Mais «L'Affiche Rouge», Aragon... Bertrand et Morano savent-ils de quoi et de qui nous parlons s'ils lisent ces lignes ? Faisons-leur l'amabilité, à leur décharge personnelle, d'en douter. L'inculture assumée, revendiquée au plus haut niveau de cet exécutif en dérive (relire une certaine interview réalisée par Michel Onfray et publiée par le magazine Philosophie en 2007), n'est après tout qu'un des dénominateurs communs de ce cabinet.
Reste que ces deux personnages ont parlé «es-qualité» et dans leur uniforme de ministres de la République. Ce qui pourrait être passable au Café du Commerce ne l'est pas et ne devra jamais l'être dans un ministère ou publiquement dans la bouche d'un ministre, tout servile qu'il fut.
Le SAJ-UNSA ne cesse de dénoncer depuis trois ans, avec les autres syndicats de journalistes, la main mise de ce pouvoir sur les grands médias, la confusion monde des affaires/presse, les pressions et menaces suivies d'effet, les limogeages, mutations arbitraires, mises au placard de celles et ceux qui ne «collaborent» pas avec le «guide» ou ne «suivent» pas ses préceptes.
Ces détenteurs d'une carte de presse estiment qu'au-delà de l'entrée gratuite dans les musées, ce petit rectangle plastifié portant les couleurs de la République, les oblige au devoir d'observance d'une éthique et d'une indépendance des pouvoirs, dédiées à l'intérêt commun et au fonctionnement même du plus élémentaire système démocratique.
Le travail de la rédaction de Mediapart est à ce titre exemplaire, tant dans cette affaire Bettencourt que dans l'ensemble de ses «couvertures», depuis sa création. Ce travail apparaît même comme «exceptionnel», comme un des rares édifices (heureusement il y en a encore quelques autres) tenant encore debout sur le champ de ruine de la presse française (lire nos confrères à l'étranger sur la crise de régime hexagonale), atteinte d'une grave pathologie régressive dont l'un des symptômes les plus douloureux est la confusion entre «communication» (du pouvoir) et «information».

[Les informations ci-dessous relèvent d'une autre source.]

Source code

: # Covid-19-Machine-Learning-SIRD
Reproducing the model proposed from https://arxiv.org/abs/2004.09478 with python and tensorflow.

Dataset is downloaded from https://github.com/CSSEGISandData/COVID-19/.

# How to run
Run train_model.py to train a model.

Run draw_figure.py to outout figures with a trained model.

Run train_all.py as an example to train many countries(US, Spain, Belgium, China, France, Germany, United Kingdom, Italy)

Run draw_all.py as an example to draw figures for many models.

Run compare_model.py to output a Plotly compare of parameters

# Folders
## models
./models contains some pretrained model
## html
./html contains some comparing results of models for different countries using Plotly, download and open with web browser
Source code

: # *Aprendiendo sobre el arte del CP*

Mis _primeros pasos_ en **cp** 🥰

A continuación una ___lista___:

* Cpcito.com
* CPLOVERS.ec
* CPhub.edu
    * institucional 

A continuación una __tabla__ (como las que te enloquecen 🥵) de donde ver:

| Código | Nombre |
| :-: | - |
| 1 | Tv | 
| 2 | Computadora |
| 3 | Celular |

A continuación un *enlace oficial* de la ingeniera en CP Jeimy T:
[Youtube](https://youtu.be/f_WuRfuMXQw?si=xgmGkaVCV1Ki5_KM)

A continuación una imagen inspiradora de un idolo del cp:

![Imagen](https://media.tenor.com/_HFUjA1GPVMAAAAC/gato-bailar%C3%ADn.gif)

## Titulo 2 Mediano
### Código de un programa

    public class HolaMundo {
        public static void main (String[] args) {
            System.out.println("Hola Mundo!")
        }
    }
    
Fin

Oui, Mediapart en ce moment, est l'honneur de la profession et les auteurs de ces lignes, pas plus que leur syndicat ne sont stipendiés ni par Edwy Plenel, ni par Alain Krivine (pour faire référence à l'autre imbécillité de taille de Morano qui a parlé de «collusion politico-médiatico-trotskyste» dans l'affaire Bettencourt).
(A l'heure où nous écrivons ces lignes, un autre «chien de garde» au nom de maréchal d'empire, vient d'aboyer la même absurde antienne. Nous ne le citons pas car il n'est rien au regard des institutions de la République).

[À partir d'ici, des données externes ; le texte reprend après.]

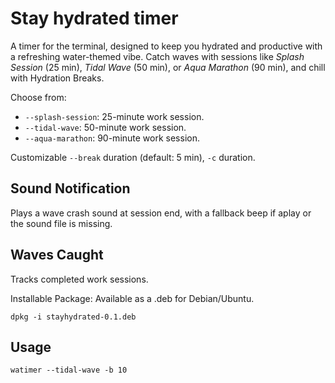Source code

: # Stay hydrated timer

A timer for the terminal, designed to keep you hydrated and productive with a refreshing water-themed vibe. Catch waves with sessions like *Splash Session* (25 min), *Tidal Wave* (50 min), or *Aqua Marathon* (90 min), and chill with Hydration Breaks.

Choose from:
- `--splash-session`: 25-minute work session.
- `--tidal-wave`: 50-minute work session.
- `--aqua-marathon`: 90-minute work session.

Customizable `--break` duration (default: 5 min), `-c` duration.

## Sound Notification
Plays a wave crash sound at session end, with a fallback beep if aplay or the sound file is missing.

## Waves Caught
Tracks completed work sessions.

Installable Package: Available as a .deb for Debian/Ubuntu.

`dpkg -i stayhydrated-0.1.deb`

## Usage
`watimer --tidal-wave -b 10`
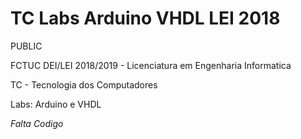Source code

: # TC Labs Arduino VHDL LEI 2018

PUBLIC

FCTUC DEI/LEI 2018/2019 - Licenciatura em Engenharia Informatica

TC - Tecnologia dos Computadores

Labs: Arduino e VHDL


*Falta Codigo*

Mais le SAJ-UNSA se doit de remercier chaleureusement le tandem ministériel de ses outrances verbales, que toute justice digne de ce nom ne pourra que condamner. Car par les temps qui courent, l'adage «plus c'est gros et plus ça passe» se trouve renversé. Non, ça ne passe plus du tout, mais alors plus du tout !

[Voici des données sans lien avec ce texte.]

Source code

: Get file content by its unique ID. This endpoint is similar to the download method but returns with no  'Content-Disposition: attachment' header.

Nos concitoyens ont bien compris que ces attaques grotesques mais encore une fois extrêmement graves, relèvent plus de l'irresponsabilité qu'alimente une peur panique, que d'une opinion qui pour être excessive n'en serait pas moins acceptable dans le débat démocratique.
Et si cette panique verbale et diffamatoire peut œuvrer à une prise de conscience dans les rédactions de France et de Navarre, peut agir comme une catharsis dans les consciences journalistiques françaises, écrites et audiovisuelles, alors oui, Bertrand et Morano seront parvenus –à leur corps défendant– à bien servir la République.